Work item :: The records below must be copied out completely and exactly.

Working data ::
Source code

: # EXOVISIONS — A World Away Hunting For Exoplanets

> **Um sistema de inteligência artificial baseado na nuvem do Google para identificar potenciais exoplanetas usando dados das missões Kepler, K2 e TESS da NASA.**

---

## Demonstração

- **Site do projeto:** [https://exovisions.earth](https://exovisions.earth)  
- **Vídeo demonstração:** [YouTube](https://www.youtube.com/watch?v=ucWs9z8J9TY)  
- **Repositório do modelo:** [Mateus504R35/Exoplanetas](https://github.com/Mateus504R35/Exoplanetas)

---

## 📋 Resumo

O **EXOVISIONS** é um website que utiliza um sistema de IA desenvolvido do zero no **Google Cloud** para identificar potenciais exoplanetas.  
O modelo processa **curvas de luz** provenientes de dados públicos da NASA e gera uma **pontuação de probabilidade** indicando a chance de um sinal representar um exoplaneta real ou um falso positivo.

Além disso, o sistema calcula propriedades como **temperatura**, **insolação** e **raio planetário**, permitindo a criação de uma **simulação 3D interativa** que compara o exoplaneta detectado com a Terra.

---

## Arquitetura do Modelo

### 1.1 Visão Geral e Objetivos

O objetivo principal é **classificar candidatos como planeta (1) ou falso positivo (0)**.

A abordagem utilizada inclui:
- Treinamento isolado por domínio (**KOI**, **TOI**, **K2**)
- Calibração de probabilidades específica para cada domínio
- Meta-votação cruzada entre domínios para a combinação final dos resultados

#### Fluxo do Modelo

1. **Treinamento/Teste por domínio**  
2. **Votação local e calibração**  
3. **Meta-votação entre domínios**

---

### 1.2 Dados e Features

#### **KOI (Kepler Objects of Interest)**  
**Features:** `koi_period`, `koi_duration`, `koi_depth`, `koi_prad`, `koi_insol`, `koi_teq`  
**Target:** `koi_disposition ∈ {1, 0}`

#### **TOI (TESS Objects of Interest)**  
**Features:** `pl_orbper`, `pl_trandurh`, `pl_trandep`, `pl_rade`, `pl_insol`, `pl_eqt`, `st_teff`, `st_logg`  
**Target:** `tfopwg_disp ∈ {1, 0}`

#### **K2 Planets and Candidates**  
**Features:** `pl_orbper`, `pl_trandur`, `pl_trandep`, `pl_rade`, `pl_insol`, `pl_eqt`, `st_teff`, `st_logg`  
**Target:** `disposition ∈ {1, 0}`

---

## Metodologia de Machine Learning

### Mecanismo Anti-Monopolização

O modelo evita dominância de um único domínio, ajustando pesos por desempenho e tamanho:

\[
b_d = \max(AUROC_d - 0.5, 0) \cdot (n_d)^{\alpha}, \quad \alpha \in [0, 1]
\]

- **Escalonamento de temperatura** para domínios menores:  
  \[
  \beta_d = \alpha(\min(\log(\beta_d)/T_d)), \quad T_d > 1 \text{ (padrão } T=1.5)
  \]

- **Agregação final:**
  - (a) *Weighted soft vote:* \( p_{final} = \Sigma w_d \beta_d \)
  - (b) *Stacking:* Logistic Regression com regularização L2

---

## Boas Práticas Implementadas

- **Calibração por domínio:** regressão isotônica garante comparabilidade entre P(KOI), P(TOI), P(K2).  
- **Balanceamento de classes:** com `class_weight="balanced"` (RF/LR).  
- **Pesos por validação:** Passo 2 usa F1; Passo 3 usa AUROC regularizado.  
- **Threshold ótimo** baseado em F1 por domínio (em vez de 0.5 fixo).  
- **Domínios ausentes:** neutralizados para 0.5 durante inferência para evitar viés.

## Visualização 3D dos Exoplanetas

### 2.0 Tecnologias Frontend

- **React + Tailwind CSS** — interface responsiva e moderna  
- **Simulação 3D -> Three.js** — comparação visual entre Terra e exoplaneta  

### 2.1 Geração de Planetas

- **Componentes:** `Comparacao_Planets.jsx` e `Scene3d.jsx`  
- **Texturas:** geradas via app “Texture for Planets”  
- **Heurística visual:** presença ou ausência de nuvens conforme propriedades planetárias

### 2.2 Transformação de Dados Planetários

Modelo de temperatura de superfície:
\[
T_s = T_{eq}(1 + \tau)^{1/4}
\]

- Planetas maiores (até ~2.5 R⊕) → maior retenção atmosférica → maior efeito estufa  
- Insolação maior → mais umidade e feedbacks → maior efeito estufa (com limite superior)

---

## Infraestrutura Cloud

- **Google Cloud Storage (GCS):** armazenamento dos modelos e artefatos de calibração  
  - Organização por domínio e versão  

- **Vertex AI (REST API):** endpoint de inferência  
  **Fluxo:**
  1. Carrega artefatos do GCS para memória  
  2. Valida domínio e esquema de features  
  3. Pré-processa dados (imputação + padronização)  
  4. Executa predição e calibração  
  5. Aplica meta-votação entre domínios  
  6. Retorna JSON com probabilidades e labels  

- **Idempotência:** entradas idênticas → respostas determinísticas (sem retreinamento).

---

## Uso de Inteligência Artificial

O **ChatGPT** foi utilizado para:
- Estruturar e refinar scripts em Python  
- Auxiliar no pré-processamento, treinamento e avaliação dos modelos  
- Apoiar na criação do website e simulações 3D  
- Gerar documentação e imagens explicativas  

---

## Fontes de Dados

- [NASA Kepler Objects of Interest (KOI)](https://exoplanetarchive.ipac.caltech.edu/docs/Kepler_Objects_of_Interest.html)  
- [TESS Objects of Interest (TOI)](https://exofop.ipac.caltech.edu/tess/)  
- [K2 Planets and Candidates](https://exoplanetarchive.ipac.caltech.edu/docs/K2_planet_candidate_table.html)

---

Solved exercise ::
Source code

: # EXOVISIONS — A World Away Hunting For Exoplanets

> **Um sistema de inteligência artificial baseado na nuvem do Google para identificar potenciais exoplanetas usando dados das missões Kepler, K2 e TESS da NASA.**

---

## Demonstração

- **Site do projeto:** [https://exovisions.earth](https://exovisions.earth)  
- **Vídeo demonstração:** [YouTube](https://www.youtube.com/watch?v=ucWs9z8J9TY)  
- **Repositório do modelo:** [Mateus504R35/Exoplanetas](https://github.com/Mateus504R35/Exoplanetas)

---

## 📋 Resumo

O **EXOVISIONS** é um website que utiliza um sistema de IA desenvolvido do zero no **Google Cloud** para identificar potenciais exoplanetas.  
O modelo processa **curvas de luz** provenientes de dados públicos da NASA e gera uma **pontuação de probabilidade** indicando a chance de um sinal representar um exoplaneta real ou um falso positivo.

Além disso, o sistema calcula propriedades como **temperatura**, **insolação** e **raio planetário**, permitindo a criação de uma **simulação 3D interativa** que compara o exoplaneta detectado com a Terra.

---

## Arquitetura do Modelo

### 1.1 Visão Geral e Objetivos

O objetivo principal é **classificar candidatos como planeta (1) ou falso positivo (0)**.

A abordagem utilizada inclui:
- Treinamento isolado por domínio (**KOI**, **TOI**, **K2**)
- Calibração de probabilidades específica para cada domínio
- Meta-votação cruzada entre domínios para a combinação final dos resultados

#### Fluxo do Modelo

1. **Treinamento/Teste por domínio**  
2. **Votação local e calibração**  
3. **Meta-votação entre domínios**

---

### 1.2 Dados e Features

#### **KOI (Kepler Objects of Interest)**  
**Features:** `koi_period`, `koi_duration`, `koi_depth`, `koi_prad`, `koi_insol`, `koi_teq`  
**Target:** `koi_disposition ∈ {1, 0}`

#### **TOI (TESS Objects of Interest)**  
**Features:** `pl_orbper`, `pl_trandurh`, `pl_trandep`, `pl_rade`, `pl_insol`, `pl_eqt`, `st_teff`, `st_logg`  
**Target:** `tfopwg_disp ∈ {1, 0}`

#### **K2 Planets and Candidates**  
**Features:** `pl_orbper`, `pl_trandur`, `pl_trandep`, `pl_rade`, `pl_insol`, `pl_eqt`, `st_teff`, `st_logg`  
**Target:** `disposition ∈ {1, 0}`

---

## Metodologia de Machine Learning

### Mecanismo Anti-Monopolização

O modelo evita dominância de um único domínio, ajustando pesos por desempenho e tamanho:

\[
b_d = \max(AUROC_d - 0.5, 0) \cdot (n_d)^{\alpha}, \quad \alpha \in [0, 1]
\]

- **Escalonamento de temperatura** para domínios menores:  
  \[
  \beta_d = \alpha(\min(\log(\beta_d)/T_d)), \quad T_d > 1 \text{ (padrão } T=1.5)
  \]

- **Agregação final:**
  - (a) *Weighted soft vote:* \( p_{final} = \Sigma w_d \beta_d \)
  - (b) *Stacking:* Logistic Regression com regularização L2

---

## Boas Práticas Implementadas

- **Calibração por domínio:** regressão isotônica garante comparabilidade entre P(KOI), P(TOI), P(K2).  
- **Balanceamento de classes:** com `class_weight="balanced"` (RF/LR).  
- **Pesos por validação:** Passo 2 usa F1; Passo 3 usa AUROC regularizado.  
- **Threshold ótimo** baseado em F1 por domínio (em vez de 0.5 fixo).  
- **Domínios ausentes:** neutralizados para 0.5 durante inferência para evitar viés.

## Visualização 3D dos Exoplanetas

### 2.0 Tecnologias Frontend

- **React + Tailwind CSS** — interface responsiva e moderna  
- **Simulação 3D -> Three.js** — comparação visual entre Terra e exoplaneta  

### 2.1 Geração de Planetas

- **Componentes:** `Comparacao_Planets.jsx` e `Scene3d.jsx`  
- **Texturas:** geradas via app “Texture for Planets”  
- **Heurística visual:** presença ou ausência de nuvens conforme propriedades planetárias

### 2.2 Transformação de Dados Planetários

Modelo de temperatura de superfície:
\[
T_s = T_{eq}(1 + \tau)^{1/4}
\]

- Planetas maiores (até ~2.5 R⊕) → maior retenção atmosférica → maior efeito estufa  
- Insolação maior → mais umidade e feedbacks → maior efeito estufa (com limite superior)

---

## Infraestrutura Cloud

- **Google Cloud Storage (GCS):** armazenamento dos modelos e artefatos de calibração  
  - Organização por domínio e versão  

- **Vertex AI (REST API):** endpoint de inferência  
  **Fluxo:**
  1. Carrega artefatos do GCS para memória  
  2. Valida domínio e esquema de features  
  3. Pré-processa dados (imputação + padronização)  
  4. Executa predição e calibração  
  5. Aplica meta-votação entre domínios  
  6. Retorna JSON com probabilidades e labels  

- **Idempotência:** entradas idênticas → respostas determinísticas (sem retreinamento).

---

## Uso de Inteligência Artificial

O **ChatGPT** foi utilizado para:
- Estruturar e refinar scripts em Python  
- Auxiliar no pré-processamento, treinamento e avaliação dos modelos  
- Apoiar na criação do website e simulações 3D  
- Gerar documentação e imagens explicativas  

---

## Fontes de Dados

- [NASA Kepler Objects of Interest (KOI)](https://exoplanetarchive.ipac.caltech.edu/docs/Kepler_Objects_of_Interest.html)  
- [TESS Objects of Interest (TOI)](https://exofop.ipac.caltech.edu/tess/)  
- [K2 Planets and Candidates](https://exoplanetarchive.ipac.caltech.edu/docs/K2_planet_candidate_table.html)

---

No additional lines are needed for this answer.